→ PROBLEM REQUIREMENTS
Copy out each line of the entries where the word "show" is present.

→ EXTRACTED MATERIAL
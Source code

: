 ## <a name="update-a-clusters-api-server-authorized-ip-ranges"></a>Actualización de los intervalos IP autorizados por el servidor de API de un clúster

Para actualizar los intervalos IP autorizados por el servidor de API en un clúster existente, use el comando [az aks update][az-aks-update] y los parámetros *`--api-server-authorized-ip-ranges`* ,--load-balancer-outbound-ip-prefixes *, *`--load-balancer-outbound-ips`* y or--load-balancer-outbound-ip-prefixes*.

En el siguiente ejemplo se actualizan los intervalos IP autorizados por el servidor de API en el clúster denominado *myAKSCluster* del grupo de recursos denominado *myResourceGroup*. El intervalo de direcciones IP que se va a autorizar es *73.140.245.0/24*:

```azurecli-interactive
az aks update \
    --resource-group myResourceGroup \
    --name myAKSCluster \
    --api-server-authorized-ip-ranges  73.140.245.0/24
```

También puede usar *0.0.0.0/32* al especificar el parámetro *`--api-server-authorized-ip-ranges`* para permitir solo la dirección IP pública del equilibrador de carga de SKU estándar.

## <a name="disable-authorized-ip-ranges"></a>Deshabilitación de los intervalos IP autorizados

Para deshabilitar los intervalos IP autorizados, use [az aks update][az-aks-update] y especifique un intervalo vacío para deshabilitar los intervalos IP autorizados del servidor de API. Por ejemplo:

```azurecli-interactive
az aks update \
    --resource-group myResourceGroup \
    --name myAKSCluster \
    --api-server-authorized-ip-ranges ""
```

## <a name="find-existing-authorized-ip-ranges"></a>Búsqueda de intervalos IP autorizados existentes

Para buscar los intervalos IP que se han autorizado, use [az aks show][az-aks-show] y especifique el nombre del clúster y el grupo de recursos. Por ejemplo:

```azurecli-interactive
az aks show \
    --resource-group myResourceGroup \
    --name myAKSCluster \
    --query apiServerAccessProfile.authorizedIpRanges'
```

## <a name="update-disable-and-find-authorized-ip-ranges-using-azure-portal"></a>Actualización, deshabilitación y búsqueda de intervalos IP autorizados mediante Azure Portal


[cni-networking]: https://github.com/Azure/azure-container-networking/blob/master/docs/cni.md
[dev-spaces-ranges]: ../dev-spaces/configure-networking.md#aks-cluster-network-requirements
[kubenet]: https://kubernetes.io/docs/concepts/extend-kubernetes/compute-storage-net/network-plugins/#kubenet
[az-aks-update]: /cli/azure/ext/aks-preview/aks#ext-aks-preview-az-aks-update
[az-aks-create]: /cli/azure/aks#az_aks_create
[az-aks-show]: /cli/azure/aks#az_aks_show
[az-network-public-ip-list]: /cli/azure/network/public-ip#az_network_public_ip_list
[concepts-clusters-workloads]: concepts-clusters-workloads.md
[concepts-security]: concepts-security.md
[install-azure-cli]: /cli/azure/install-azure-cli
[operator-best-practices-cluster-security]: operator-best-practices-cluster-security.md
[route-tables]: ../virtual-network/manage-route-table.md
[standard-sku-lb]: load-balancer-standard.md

→ OUTPUT BELOW
Para buscar los intervalos IP que se han autorizado, use [az aks show][az-aks-show] y especifique el nombre del clúster y el grupo de recursos. Por ejemplo:
az aks show \
[az-aks-show]: /cli/azure/aks#az_aks_show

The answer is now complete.